Third Test, Sydney, day two (stumps): Australia 54-3 v South Africa 451-9 dec
 South Africa celebrated three wickets in 15 overs |
Jacques Kallis and Ashwell Prince posted centuries as South Africa declared their first innings on 451-9 in the third Test against Australia. And there were wickets for Charl Langeveldt and Andre Nel as Australia tumbled to 54-3 by stumps on day two.
Kallis (111) defied an elbow injury to add 219 with Prince (119) - the highest fourth-wicket stand for South Africa against Australia.
In six balls, Langeveldt bowled Matthew Hayden and saw Justin Langer play on.
Langer, just back from a hamstring injury, had looked in good form for his 25 before falling.
Nel had Brad Hodge caught at short midwicket in the 15th over to signal stumps, with captain Ricky Ponting on 13 not out.
On reaching 11 in his 100th Test, Ponting brought up 8,000 Test runs, becoming only the 16th man to do so.
South Africa grafted at under three runs an over, their declaration coming in the 155th of the innings.
Kallis was rock solid in progressing from 80 overnight to his 23rd Test hundred, his second against Australia, before he was caught by Glenn McGrath at fine leg off Andrew Symonds nearing lunch.
Prince, who resumed on 62, was out when struck well outside off-stump while not offering a stroke to a prodigious Shane Warne leg-break in the hour after lunch, after facing 271 balls.
Together the duo broke the previous record South African fourth-wicket partnership against Australia, of 206 between Charles Frank and Arthur Nourse in Johannesburg in 1921-22.
 Kallis shared a record fourth-wicket stand with Prince |
Australia's two premier slow bowlers had to toil on an unresponsive Sydney Cricket Ground pitch belying its normally spin-friendly nature.
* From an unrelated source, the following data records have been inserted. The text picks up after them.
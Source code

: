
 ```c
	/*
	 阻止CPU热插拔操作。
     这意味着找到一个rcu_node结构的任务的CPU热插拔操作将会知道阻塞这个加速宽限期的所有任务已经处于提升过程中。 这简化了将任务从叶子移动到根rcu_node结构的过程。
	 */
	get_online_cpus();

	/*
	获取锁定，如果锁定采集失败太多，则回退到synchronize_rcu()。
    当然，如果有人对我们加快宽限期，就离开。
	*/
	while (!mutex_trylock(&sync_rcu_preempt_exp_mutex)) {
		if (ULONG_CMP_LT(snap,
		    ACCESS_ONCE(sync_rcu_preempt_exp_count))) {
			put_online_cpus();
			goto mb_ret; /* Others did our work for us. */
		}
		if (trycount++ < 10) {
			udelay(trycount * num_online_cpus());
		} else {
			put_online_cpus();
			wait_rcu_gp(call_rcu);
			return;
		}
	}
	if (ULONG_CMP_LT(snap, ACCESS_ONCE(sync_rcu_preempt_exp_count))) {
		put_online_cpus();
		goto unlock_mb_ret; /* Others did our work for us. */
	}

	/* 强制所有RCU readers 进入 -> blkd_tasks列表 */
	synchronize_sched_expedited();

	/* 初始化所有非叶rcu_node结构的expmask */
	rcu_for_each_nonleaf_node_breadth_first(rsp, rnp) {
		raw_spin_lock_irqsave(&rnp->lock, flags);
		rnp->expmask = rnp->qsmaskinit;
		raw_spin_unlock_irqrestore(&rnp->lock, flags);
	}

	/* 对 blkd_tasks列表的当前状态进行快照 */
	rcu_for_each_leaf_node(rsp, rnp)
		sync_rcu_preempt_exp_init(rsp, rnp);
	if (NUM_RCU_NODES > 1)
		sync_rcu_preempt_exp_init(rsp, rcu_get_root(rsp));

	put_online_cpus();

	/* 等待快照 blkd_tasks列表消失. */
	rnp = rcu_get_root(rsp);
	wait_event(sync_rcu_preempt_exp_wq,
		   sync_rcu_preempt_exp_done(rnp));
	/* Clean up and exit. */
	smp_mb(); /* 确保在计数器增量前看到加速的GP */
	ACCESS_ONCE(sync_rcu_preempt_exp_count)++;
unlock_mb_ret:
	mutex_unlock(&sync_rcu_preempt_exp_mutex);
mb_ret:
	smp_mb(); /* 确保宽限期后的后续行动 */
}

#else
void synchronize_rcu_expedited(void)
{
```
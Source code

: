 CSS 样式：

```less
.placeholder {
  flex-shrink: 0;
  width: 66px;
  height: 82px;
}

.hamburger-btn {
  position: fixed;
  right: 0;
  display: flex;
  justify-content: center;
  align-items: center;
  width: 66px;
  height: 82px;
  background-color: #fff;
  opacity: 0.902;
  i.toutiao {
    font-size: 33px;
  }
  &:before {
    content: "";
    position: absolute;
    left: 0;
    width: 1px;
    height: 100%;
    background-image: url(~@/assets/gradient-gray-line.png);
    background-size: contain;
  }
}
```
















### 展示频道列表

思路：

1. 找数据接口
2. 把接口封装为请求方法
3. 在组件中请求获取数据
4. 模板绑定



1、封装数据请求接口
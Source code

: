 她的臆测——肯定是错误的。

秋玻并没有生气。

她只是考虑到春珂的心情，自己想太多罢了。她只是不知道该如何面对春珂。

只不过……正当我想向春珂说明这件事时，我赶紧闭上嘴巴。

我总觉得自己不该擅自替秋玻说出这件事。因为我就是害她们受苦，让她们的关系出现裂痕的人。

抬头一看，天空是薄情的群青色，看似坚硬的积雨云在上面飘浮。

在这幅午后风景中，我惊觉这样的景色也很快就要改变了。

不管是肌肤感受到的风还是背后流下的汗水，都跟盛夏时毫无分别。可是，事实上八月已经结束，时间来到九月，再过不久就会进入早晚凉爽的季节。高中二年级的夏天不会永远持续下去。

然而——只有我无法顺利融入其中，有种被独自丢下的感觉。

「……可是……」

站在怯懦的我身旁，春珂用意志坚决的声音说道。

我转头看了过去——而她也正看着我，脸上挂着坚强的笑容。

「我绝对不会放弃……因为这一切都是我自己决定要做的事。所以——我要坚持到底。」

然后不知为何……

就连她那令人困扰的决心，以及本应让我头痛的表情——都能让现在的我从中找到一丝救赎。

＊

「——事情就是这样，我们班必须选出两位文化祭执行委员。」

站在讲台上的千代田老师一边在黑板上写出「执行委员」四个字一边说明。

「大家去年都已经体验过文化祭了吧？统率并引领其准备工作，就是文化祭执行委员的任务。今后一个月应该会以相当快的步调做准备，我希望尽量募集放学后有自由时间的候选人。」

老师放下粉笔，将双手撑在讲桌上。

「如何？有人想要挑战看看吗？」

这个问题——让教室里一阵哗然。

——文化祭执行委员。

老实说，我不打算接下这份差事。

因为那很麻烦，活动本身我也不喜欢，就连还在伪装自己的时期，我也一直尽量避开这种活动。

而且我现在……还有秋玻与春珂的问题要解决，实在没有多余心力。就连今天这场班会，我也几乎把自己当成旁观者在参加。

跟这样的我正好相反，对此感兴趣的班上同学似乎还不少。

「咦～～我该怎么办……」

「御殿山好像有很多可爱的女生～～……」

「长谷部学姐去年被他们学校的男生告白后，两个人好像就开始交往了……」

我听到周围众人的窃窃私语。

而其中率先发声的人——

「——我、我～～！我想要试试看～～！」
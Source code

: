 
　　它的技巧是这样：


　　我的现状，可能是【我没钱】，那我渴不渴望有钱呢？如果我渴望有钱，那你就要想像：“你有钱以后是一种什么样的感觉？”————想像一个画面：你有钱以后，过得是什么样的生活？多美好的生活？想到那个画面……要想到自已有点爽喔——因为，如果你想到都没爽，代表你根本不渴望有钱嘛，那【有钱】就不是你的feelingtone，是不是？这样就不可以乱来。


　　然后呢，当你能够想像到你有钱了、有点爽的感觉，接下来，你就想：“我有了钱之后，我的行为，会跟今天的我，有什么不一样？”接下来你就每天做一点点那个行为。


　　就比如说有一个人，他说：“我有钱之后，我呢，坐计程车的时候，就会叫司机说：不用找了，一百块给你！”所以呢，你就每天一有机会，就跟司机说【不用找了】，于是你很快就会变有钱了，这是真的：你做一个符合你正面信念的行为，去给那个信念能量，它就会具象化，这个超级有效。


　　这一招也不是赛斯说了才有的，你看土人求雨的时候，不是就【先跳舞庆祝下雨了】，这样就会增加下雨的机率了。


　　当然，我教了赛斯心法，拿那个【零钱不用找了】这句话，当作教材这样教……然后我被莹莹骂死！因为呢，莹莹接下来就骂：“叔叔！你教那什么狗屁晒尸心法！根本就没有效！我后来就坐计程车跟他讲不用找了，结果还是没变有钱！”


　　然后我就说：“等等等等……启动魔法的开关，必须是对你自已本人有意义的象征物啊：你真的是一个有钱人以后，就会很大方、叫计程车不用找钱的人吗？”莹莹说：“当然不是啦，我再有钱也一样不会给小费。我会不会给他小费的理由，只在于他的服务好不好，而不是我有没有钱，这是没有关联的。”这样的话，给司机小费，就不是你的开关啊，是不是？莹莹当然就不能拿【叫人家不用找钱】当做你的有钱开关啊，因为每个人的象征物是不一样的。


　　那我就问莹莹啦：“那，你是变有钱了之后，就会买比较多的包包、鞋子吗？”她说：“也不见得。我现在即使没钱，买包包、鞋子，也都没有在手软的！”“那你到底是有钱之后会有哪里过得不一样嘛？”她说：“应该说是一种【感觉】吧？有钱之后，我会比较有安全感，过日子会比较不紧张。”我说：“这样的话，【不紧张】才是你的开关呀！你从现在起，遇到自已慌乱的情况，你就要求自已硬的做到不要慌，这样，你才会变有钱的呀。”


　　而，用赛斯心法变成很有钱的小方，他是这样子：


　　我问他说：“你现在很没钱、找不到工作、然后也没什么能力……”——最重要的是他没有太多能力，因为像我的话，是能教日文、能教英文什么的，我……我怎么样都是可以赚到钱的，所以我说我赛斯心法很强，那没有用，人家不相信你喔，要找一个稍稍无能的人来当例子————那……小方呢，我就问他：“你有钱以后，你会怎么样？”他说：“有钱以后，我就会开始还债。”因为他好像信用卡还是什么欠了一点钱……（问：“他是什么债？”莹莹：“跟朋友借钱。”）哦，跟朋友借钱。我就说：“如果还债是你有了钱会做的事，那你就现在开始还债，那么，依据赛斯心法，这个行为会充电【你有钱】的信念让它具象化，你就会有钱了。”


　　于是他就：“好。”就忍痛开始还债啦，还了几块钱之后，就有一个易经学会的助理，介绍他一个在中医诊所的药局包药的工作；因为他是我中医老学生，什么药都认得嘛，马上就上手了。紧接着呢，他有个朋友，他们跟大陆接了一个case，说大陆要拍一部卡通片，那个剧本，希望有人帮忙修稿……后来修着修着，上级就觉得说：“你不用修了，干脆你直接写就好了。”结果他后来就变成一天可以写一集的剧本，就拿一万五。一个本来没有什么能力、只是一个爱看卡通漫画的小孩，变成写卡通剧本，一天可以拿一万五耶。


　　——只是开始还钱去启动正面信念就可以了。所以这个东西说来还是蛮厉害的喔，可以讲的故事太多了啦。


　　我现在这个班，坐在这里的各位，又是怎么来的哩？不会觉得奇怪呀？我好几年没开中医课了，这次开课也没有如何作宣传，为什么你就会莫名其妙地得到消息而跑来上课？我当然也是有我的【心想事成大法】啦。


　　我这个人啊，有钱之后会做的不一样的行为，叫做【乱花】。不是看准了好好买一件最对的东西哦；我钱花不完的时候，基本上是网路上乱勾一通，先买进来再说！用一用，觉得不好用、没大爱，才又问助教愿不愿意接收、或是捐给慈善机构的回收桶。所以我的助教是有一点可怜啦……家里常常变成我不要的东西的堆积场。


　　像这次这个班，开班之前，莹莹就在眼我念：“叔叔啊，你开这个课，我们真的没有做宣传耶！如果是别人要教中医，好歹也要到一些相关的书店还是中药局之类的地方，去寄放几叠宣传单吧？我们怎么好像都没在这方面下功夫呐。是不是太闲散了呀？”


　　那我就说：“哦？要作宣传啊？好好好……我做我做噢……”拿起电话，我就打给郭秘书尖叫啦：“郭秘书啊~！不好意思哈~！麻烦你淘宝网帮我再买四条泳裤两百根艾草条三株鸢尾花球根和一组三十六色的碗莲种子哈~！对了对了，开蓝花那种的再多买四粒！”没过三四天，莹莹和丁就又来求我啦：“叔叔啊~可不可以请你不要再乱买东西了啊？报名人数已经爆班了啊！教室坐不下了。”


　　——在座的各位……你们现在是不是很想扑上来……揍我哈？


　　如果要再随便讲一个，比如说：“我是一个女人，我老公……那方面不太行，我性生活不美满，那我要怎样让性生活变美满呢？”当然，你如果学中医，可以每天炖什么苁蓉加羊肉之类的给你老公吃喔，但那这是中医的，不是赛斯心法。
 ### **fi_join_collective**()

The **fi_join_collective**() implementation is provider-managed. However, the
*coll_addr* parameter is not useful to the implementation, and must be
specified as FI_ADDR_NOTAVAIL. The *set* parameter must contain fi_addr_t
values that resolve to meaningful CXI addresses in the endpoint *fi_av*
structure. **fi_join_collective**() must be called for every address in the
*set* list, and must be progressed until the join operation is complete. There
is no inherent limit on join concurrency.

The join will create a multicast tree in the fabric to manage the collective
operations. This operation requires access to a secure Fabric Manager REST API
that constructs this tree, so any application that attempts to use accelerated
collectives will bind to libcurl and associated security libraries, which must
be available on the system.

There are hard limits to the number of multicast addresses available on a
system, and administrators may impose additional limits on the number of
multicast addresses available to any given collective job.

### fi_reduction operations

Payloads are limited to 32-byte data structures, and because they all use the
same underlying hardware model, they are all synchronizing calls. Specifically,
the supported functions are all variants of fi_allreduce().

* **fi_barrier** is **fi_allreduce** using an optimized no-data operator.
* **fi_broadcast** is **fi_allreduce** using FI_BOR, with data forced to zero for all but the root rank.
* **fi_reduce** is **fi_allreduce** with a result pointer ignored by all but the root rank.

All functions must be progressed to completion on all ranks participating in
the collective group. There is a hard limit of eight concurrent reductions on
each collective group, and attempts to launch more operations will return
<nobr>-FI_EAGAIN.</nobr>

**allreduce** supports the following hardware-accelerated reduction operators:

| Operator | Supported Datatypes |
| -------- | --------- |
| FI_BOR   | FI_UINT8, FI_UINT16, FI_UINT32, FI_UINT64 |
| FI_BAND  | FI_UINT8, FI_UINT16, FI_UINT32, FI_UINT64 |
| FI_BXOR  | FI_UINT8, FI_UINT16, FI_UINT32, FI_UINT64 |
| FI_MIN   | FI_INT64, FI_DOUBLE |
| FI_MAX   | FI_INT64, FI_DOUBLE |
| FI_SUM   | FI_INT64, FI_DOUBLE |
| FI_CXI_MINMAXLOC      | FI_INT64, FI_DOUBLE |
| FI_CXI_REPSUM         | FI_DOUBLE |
Warne finished with 2-106 off 36 overs and fellow spinner Stuart MacGill 1-102 from 29.
Brett Lee, facing a dissent hearing after the end of play, was rewarded for his wholehearted fast bowling in tough conditions with 3-82 off 30.4 overs.
During an afternoon of painstaking batting, Prince and wicket-keeper Mark Boucher were both the victim of contentious umpiring decisions.
Boucher was given out after top-edging an attempted sweep off MacGill when replays showed the ball hit the ground before it bounced up for Adam Gilchrist to take the catch.
Jacques Rudolph was caught behind off McGrath for 38 and Shaun Pollock holed out to Hodge off Lee for 46.